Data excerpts
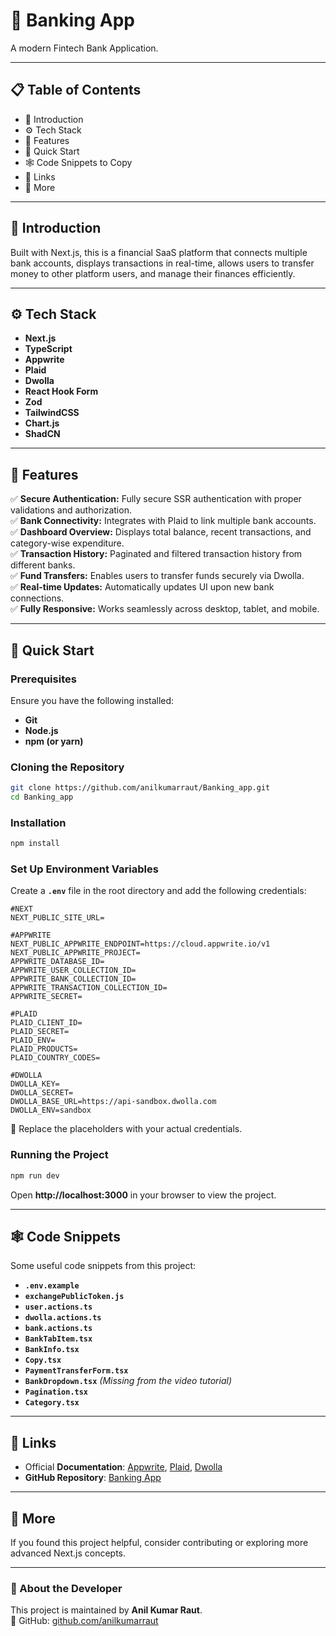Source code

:# **🏦 Banking App**  
A modern Fintech Bank Application.

---

## **📋 Table of Contents**
- 🤖 Introduction  
- ⚙️ Tech Stack  
- 🔋 Features  
- 🤸 Quick Start  
- 🕸️ Code Snippets to Copy  
- 🔗 Links  
- 🚀 More  

---

## **🤖 Introduction**  
Built with Next.js, this is a financial SaaS platform that connects multiple bank accounts, displays transactions in real-time, allows users to transfer money to other platform users, and manage their finances efficiently.  

---

## **⚙️ Tech Stack**
- **Next.js**  
- **TypeScript**  
- **Appwrite**  
- **Plaid**  
- **Dwolla**  
- **React Hook Form**  
- **Zod**  
- **TailwindCSS**  
- **Chart.js**  
- **ShadCN**  

---

## **🔋 Features**
✅ **Secure Authentication:** Fully secure SSR authentication with proper validations and authorization.  
✅ **Bank Connectivity:** Integrates with Plaid to link multiple bank accounts.  
✅ **Dashboard Overview:** Displays total balance, recent transactions, and category-wise expenditure.  
✅ **Transaction History:** Paginated and filtered transaction history from different banks.  
✅ **Fund Transfers:** Enables users to transfer funds securely via Dwolla.  
✅ **Real-time Updates:** Automatically updates UI upon new bank connections.  
✅ **Fully Responsive:** Works seamlessly across desktop, tablet, and mobile.  

---

## **🤸 Quick Start**
### **Prerequisites**
Ensure you have the following installed:  
- **Git**  
- **Node.js**  
- **npm (or yarn)**  

### **Cloning the Repository**
```bash
git clone https://github.com/anilkumarraut/Banking_app.git
cd Banking_app
```

### **Installation**
```bash
npm install
```

### **Set Up Environment Variables**
Create a **`.env`** file in the root directory and add the following credentials:

```
#NEXT
NEXT_PUBLIC_SITE_URL=

#APPWRITE
NEXT_PUBLIC_APPWRITE_ENDPOINT=https://cloud.appwrite.io/v1
NEXT_PUBLIC_APPWRITE_PROJECT=
APPWRITE_DATABASE_ID=
APPWRITE_USER_COLLECTION_ID=
APPWRITE_BANK_COLLECTION_ID=
APPWRITE_TRANSACTION_COLLECTION_ID=
APPWRITE_SECRET=

#PLAID
PLAID_CLIENT_ID=
PLAID_SECRET=
PLAID_ENV=
PLAID_PRODUCTS=
PLAID_COUNTRY_CODES=

#DWOLLA
DWOLLA_KEY=
DWOLLA_SECRET=
DWOLLA_BASE_URL=https://api-sandbox.dwolla.com
DWOLLA_ENV=sandbox
```
🔹 Replace the placeholders with your actual credentials.

### **Running the Project**
```bash
npm run dev
```
Open **http://localhost:3000** in your browser to view the project.

---

## **🕸️ Code Snippets**
Some useful code snippets from this project:

- **`.env.example`**
- **`exchangePublicToken.js`**
- **`user.actions.ts`**
- **`dwolla.actions.ts`**
- **`bank.actions.ts`**
- **`BankTabItem.tsx`**
- **`BankInfo.tsx`**
- **`Copy.tsx`**
- **`PaymentTransferForm.tsx`**
- **`BankDropdown.tsx`** *(Missing from the video tutorial)*
- **`Pagination.tsx`**
- **`Category.tsx`**

---

## **🔗 Links**
- Official **Documentation**: [Appwrite](https://appwrite.io/), [Plaid](https://plaid.com/), [Dwolla](https://www.dwolla.com/)
- **GitHub Repository**: [Banking App](https://github.com/anilkumarraut/Banking_app)

---

## **🚀 More**
If you found this project helpful, consider contributing or exploring more advanced Next.js concepts.

---

### **👤 About the Developer**
This project is maintained by **Anil Kumar Raut**.  
🔗 GitHub: [github.com/anilkumarraut](https://github.com/anilkumarraut)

### Problem
Transcribe every line of the data exactly. No pictures go in the copy.

### Task result
Source code

:# **🏦 Banking App**  
A modern Fintech Bank Application.

---

## **📋 Table of Contents**
- 🤖 Introduction  
- ⚙️ Tech Stack  
- 🔋 Features  
- 🤸 Quick Start  
- 🕸️ Code Snippets to Copy  
- 🔗 Links  
- 🚀 More  

---

## **🤖 Introduction**  
Built with Next.js, this is a financial SaaS platform that connects multiple bank accounts, displays transactions in real-time, allows users to transfer money to other platform users, and manage their finances efficiently.  

---

## **⚙️ Tech Stack**
- **Next.js**  
- **TypeScript**  
- **Appwrite**  
- **Plaid**  
- **Dwolla**  
- **React Hook Form**  
- **Zod**  
- **TailwindCSS**  
- **Chart.js**  
- **ShadCN**  

---

## **🔋 Features**
✅ **Secure Authentication:** Fully secure SSR authentication with proper validations and authorization.  
✅ **Bank Connectivity:** Integrates with Plaid to link multiple bank accounts.  
✅ **Dashboard Overview:** Displays total balance, recent transactions, and category-wise expenditure.  
✅ **Transaction History:** Paginated and filtered transaction history from different banks.  
✅ **Fund Transfers:** Enables users to transfer funds securely via Dwolla.  
✅ **Real-time Updates:** Automatically updates UI upon new bank connections.  
✅ **Fully Responsive:** Works seamlessly across desktop, tablet, and mobile.  

---

## **🤸 Quick Start**
### **Prerequisites**
Ensure you have the following installed:  
- **Git**  
- **Node.js**  
- **npm (or yarn)**  

### **Cloning the Repository**
```bash
git clone https://github.com/anilkumarraut/Banking_app.git
cd Banking_app
```

### **Installation**
```bash
npm install
```

### **Set Up Environment Variables**
Create a **`.env`** file in the root directory and add the following credentials:

```
#NEXT
NEXT_PUBLIC_SITE_URL=

#APPWRITE
NEXT_PUBLIC_APPWRITE_ENDPOINT=https://cloud.appwrite.io/v1
NEXT_PUBLIC_APPWRITE_PROJECT=
APPWRITE_DATABASE_ID=
APPWRITE_USER_COLLECTION_ID=
APPWRITE_BANK_COLLECTION_ID=
APPWRITE_TRANSACTION_COLLECTION_ID=
APPWRITE_SECRET=

#PLAID
PLAID_CLIENT_ID=
PLAID_SECRET=
PLAID_ENV=
PLAID_PRODUCTS=
PLAID_COUNTRY_CODES=

#DWOLLA
DWOLLA_KEY=
DWOLLA_SECRET=
DWOLLA_BASE_URL=https://api-sandbox.dwolla.com
DWOLLA_ENV=sandbox
```
🔹 Replace the placeholders with your actual credentials.

### **Running the Project**
```bash
npm run dev
```
Open **http://localhost:3000** in your browser to view the project.

---

## **🕸️ Code Snippets**
Some useful code snippets from this project:

- **`.env.example`**
- **`exchangePublicToken.js`**
- **`user.actions.ts`**
- **`dwolla.actions.ts`**
- **`bank.actions.ts`**
- **`BankTabItem.tsx`**
- **`BankInfo.tsx`**
- **`Copy.tsx`**
- **`PaymentTransferForm.tsx`**
- **`BankDropdown.tsx`** *(Missing from the video tutorial)*
- **`Pagination.tsx`**
- **`Category.tsx`**

---

## **🔗 Links**
- Official **Documentation**: [Appwrite](https://appwrite.io/), [Plaid](https://plaid.com/), [Dwolla](https://www.dwolla.com/)
- **GitHub Repository**: [Banking App](https://github.com/anilkumarraut/Banking_app)

---

## **🚀 More**
If you found this project helpful, consider contributing or exploring more advanced Next.js concepts.

---

### **👤 About the Developer**
This project is maintained by **Anil Kumar Raut**.  
🔗 GitHub: [github.com/anilkumarraut](https://github.com/anilkumarraut)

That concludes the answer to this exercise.